Hi Andrew, thanks for your comments. I can see that it would be 'nice-to-have' from a conceptual point of view to have trimming that is faster. We ourselves are typically dealing with the situation that we need to process hundreds (or even thousands) of samples in parallel (and have some 700 cores available to do so) rather than having a single sample which we would like to process 700 times faster. I suppose having a cluster readily available doesn't exactly create an incentive to work on the speed of trimming. But if demand rises further - I might reconsider...! Cheers, Felix
I'd be very interested in being able to use the new multi-threading features of cutadapt via TrimGalore. Please consider this a +1 for demand!
Noted, thanks.
+1 for this feature, google brought me here with the same request in mind!
If some nice person were to create a PR implementing this would you consider merging it?
I would definitely consider that. I suppose we, as in 'the nice person', would have to make sure that it still runs fine on machines that don't have Python 3 installed etc though.
While we are at it, did you manage to finish the MultiQC module for SNPsplit reports? Maybe I could find some time to get that done at some point? Cheers, Felix
While we are at it, did you manage to finish the MultiQC module for SNPsplit reports? Maybe I could find some time to get that done at some point? Cheers, Felix
[Devon looks away embarrassed] Right, that, it's still on my to do list
Don't be, it was super cool of you to make a start on it anyways. I was considering to try out how to add something to MultiQC for some time, so I could try to take a look at this if you didn't get round to it.
But regarding Trim Galore, I assume getting the multicore trimming to work would require a check for the version of python that is currently running, as well as whether the parallel zipping is installed. It might get more icky for downstream tests that are performed in Trim Galore itself, such as the length validation, N-trimming etc, which all require the reads to be present in a synchronised fashion between R1 and R2...
Yeah, it'll require some testing before I would want to make a PR, though I can tell you that cutadapt returns R1 and R2 synchronized, since it trims both at once.

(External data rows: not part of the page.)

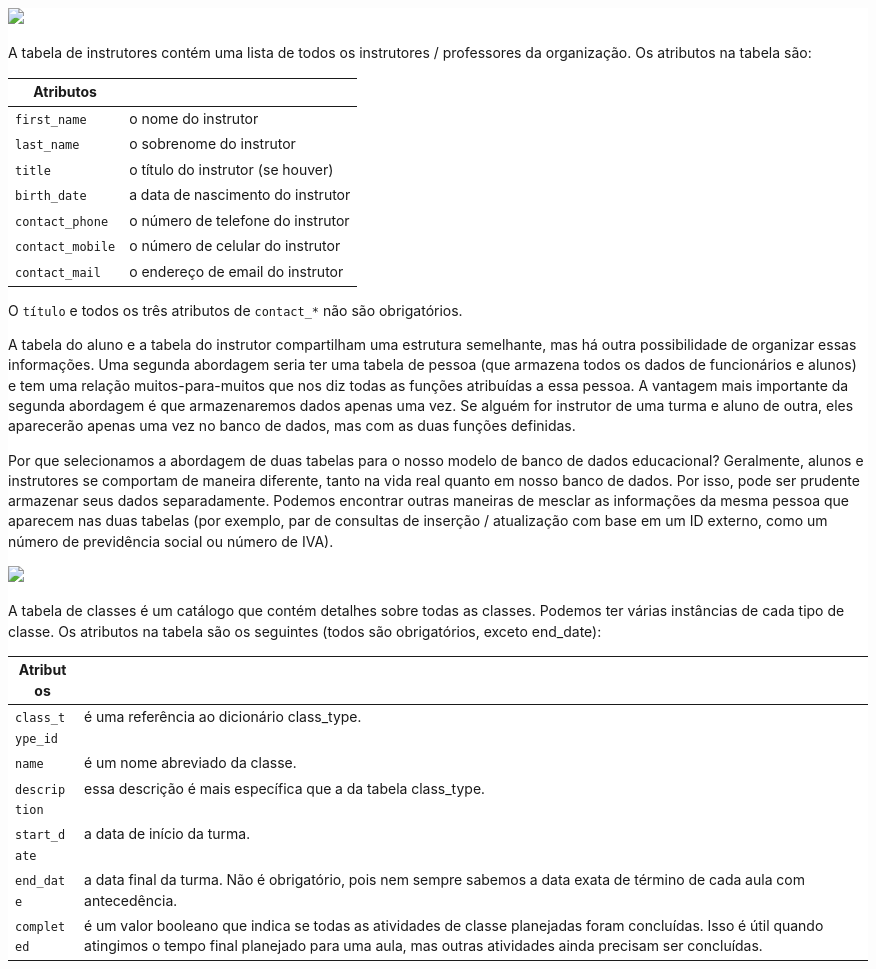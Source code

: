 ![](https://www.vertabelo.com/blog/how-does-database-design-help-organize-teachers-lessons-and-students/education-database-model-instructor-table.png)


A tabela de instrutores contém uma lista de todos os instrutores / professores da organização. Os atributos na tabela são:


| Atributos     | |
| ------------- |-------------|
| `first_name` | o nome do instrutor |
| `last_name` | o sobrenome do instrutor |
| `title` | o título do instrutor (se houver) |
| `birth_date` | a data de nascimento do instrutor |
| `contact_phone` | o número de telefone do instrutor |
| `contact_mobile` | o número de celular do instrutor |
| `contact_mail` | o endereço de email do instrutor |


O `título` e todos os três atributos de `contact_*` não são obrigatórios.

A tabela do aluno e a tabela do instrutor compartilham uma estrutura semelhante, mas há outra possibilidade de organizar essas informações. Uma segunda abordagem seria ter uma tabela de pessoa (que armazena todos os dados de funcionários e alunos) e tem uma relação muitos-para-muitos que nos diz todas as funções atribuídas a essa pessoa. A vantagem mais importante da segunda abordagem é que armazenaremos dados apenas uma vez. Se alguém for instrutor de uma turma e aluno de outra, eles aparecerão apenas uma vez no banco de dados, mas com as duas funções definidas.

Por que selecionamos a abordagem de duas tabelas para o nosso modelo de banco de dados educacional? Geralmente, alunos e instrutores se comportam de maneira diferente, tanto na vida real quanto em nosso banco de dados. Por isso, pode ser prudente armazenar seus dados separadamente. Podemos encontrar outras maneiras de mesclar as informações da mesma pessoa que aparecem nas duas tabelas (por exemplo, par de consultas de inserção / atualização com base em um ID externo, como um número de previdência social ou número de IVA).

![](https://www.vertabelo.com/blog/how-does-database-design-help-organize-teachers-lessons-and-students/education-database-model-class-table.png)


A tabela de classes é um catálogo que contém detalhes sobre todas as classes. Podemos ter várias instâncias de cada tipo de classe. Os atributos na tabela são os seguintes (todos são obrigatórios, exceto end_date):

 Atributos     | |
 ------------- |-------------|
 `class_type_id` | é uma referência ao dicionário class_type.
 `name` | é um nome abreviado da classe.
 `description` | essa descrição é mais específica que a da tabela class_type.
 `start_date` | a data de início da turma.
 `end_date` | a data final da turma. Não é obrigatório, pois nem sempre sabemos a data exata de término de cada aula com antecedência.
 `completed` | é um valor booleano que indica se todas as atividades de classe planejadas foram concluídas. Isso é útil quando atingimos o tempo final planejado para uma aula, mas outras atividades ainda precisam ser concluídas.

Feel free to play around with my current SNPsplit PR and improve it. We're not using it heavily at the moment so there's not a lot of motivation.

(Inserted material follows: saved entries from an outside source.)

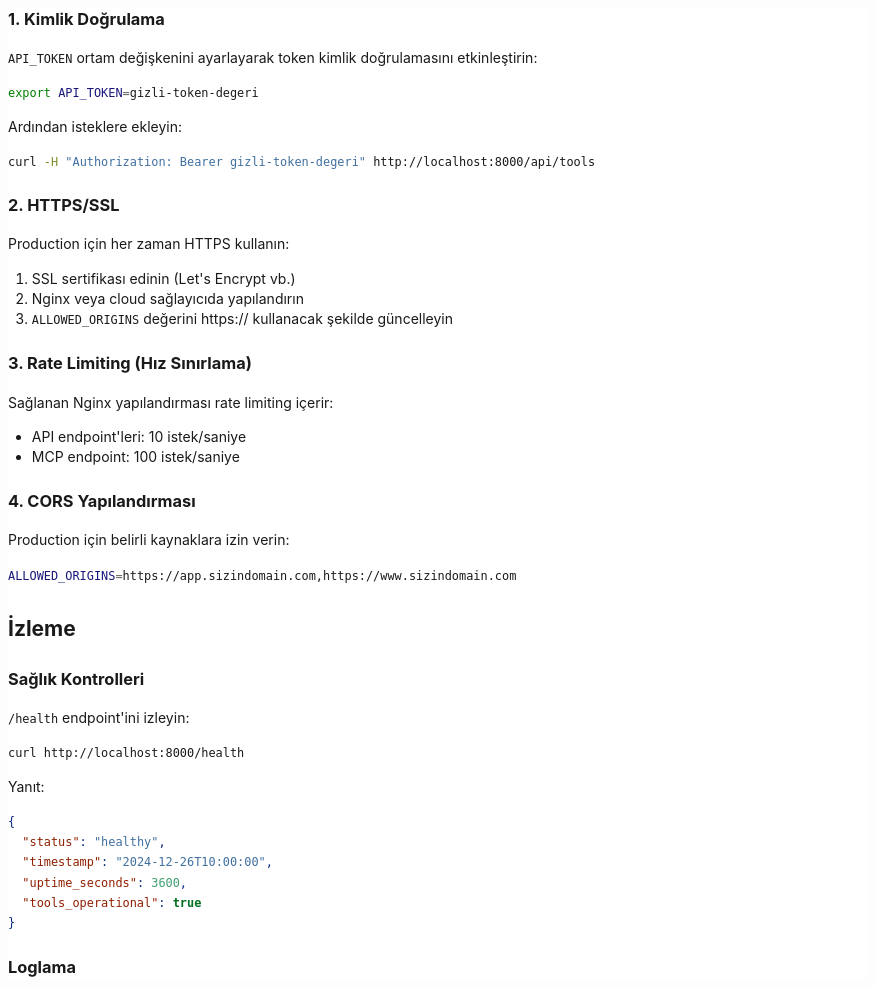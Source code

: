 ### 1. Kimlik Doğrulama

`API_TOKEN` ortam değişkenini ayarlayarak token kimlik doğrulamasını etkinleştirin:

```bash
export API_TOKEN=gizli-token-degeri
```

Ardından isteklere ekleyin:
```bash
curl -H "Authorization: Bearer gizli-token-degeri" http://localhost:8000/api/tools
```

### 2. HTTPS/SSL

Production için her zaman HTTPS kullanın:

1. SSL sertifikası edinin (Let's Encrypt vb.)
2. Nginx veya cloud sağlayıcıda yapılandırın
3. `ALLOWED_ORIGINS` değerini https:// kullanacak şekilde güncelleyin

### 3. Rate Limiting (Hız Sınırlama)

Sağlanan Nginx yapılandırması rate limiting içerir:
- API endpoint'leri: 10 istek/saniye
- MCP endpoint: 100 istek/saniye

### 4. CORS Yapılandırması

Production için belirli kaynaklara izin verin:

```bash
ALLOWED_ORIGINS=https://app.sizindomain.com,https://www.sizindomain.com
```

## İzleme

### Sağlık Kontrolleri

`/health` endpoint'ini izleyin:

```bash
curl http://localhost:8000/health
```

Yanıt:
```json
{
  "status": "healthy",
  "timestamp": "2024-12-26T10:00:00",
  "uptime_seconds": 3600,
  "tools_operational": true
}
```

### Loglama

Yeah, it'll require some testing before I would want to make a PR, though I can tell you that cutadapt returns R1 and R2 synchronized, since it trims both at once.

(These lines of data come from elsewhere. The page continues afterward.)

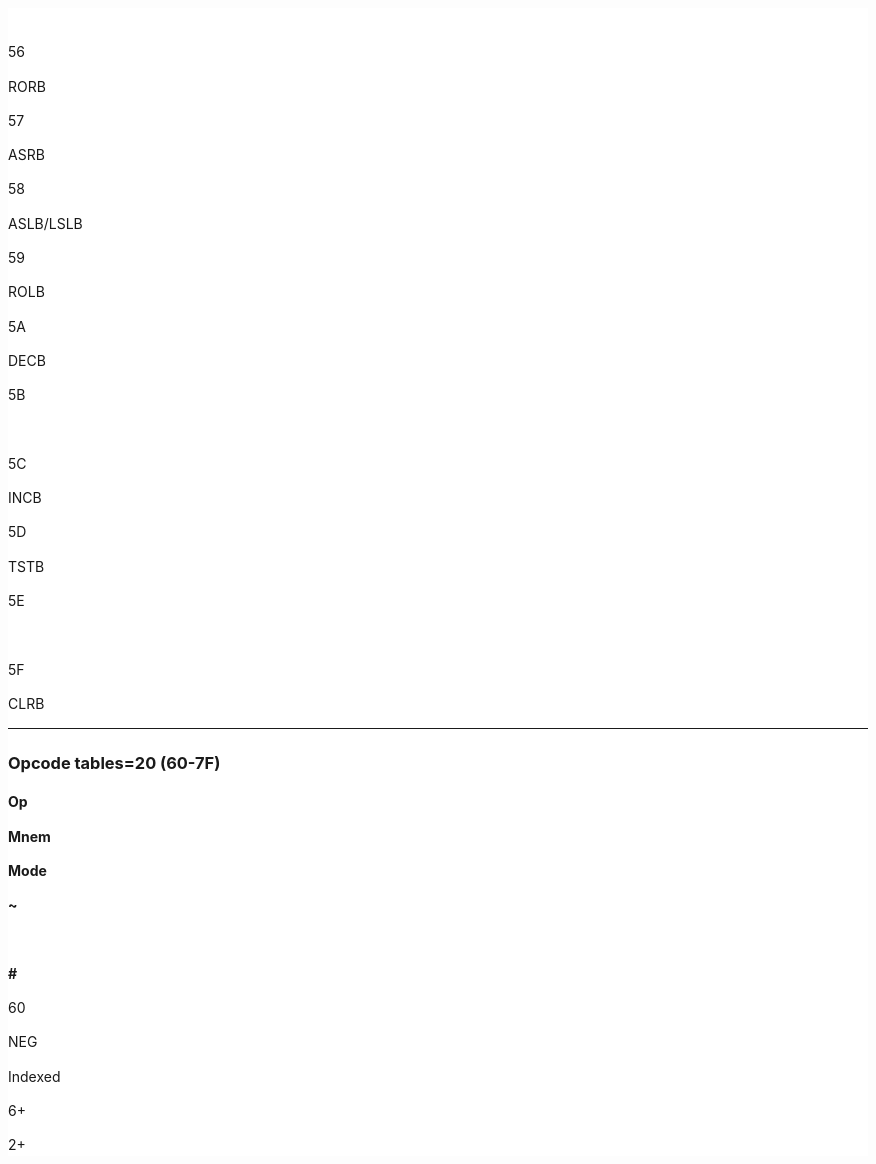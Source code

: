  

56

RORB

57

ASRB

58

ASLB/LSLB

59

ROLB

5A

DECB

5B

 

5C

INCB

5D

TSTB

5E

 

5F

CLRB

* * * * *

### Opcode tables=20 (60-7F)

**Op**

**Mnem**

**Mode**

**\~**

 

**\#**

60

NEG

Indexed

6+

2+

That is good because it will make a lot of things easier. It will mean though that we need to move the paired-end validation testing from two consecutive trimming processes into this new trimming mode. This might be a bit of work but was probably overdue anyway.... But yea it would be great if you wanted to start on that, I'm of course happy to assist if possible at all.
Feel free to play around with my current SNPsplit PR and improve it. We're not using it heavily at the moment so there's not a lot of motivation.
Same here, but I am always looking for things to broaden my horizon...
Upon further inspection it looks like implementing this would require an almost complete rewrite of how Trim Galore is internally structured, which is rather more involved than I have time for at the moment. For us the most useful feature of Trim Galore is the automatic detection of the most appropriate adapter sequence, I'll instead check and see if I can implement that in cutadapt
directly.
That's pretty much the same conclusion I came to. Given that we never really are in need of having to speed up any single trimming event (as we can run hundreds of them in parallel), adding multithread support didn't seem to be justified, or at least high up on a priority list.
Thanks for looking anyway. Cheers, Felix
Another vote for making Trim Galore/Cutadapt multi-threaded, if possible.....
Thanks for the vote Wolfgang. In my preliminary tests (see issue #39) I found that multi-core support doesn't exactly look worthwhile (certainly not specifying beyond 2 cores...):
Maybe indeed splitting the input into junks would be another option to speed things up?
@FelixKrueger, were these tests ran with pigz installed? In my tests, running Trim-galore with more than two cores (using code from #39) provided a speed up compared to two cores alone. Maybe you are be limited by how fast gzip can process the fastq files?
@FelixKrueger, I provided some benchmarks from my system, as well as updated the code to do some checks. Please check out the updates in #39.
No, these tests were run without pigz
installed. I'll make sure to give #39 a try soon. Thanks for your work on this.
Dear Felix,
I really like this piece of software and have been testing it for my research, but I was wondering how difficult it would be to implement multithreaded support that is available in basic cutadapt? Is it possible to pass the option or arguement from trim_galore to cutadapt?
My current loop I am using is as follows: for file in *all.fastq ; do trim_galore -fastqc_args "-t 60" -o /NGS_Data/Andrew/test/test2/ ${file} done
Thanks again, Andrew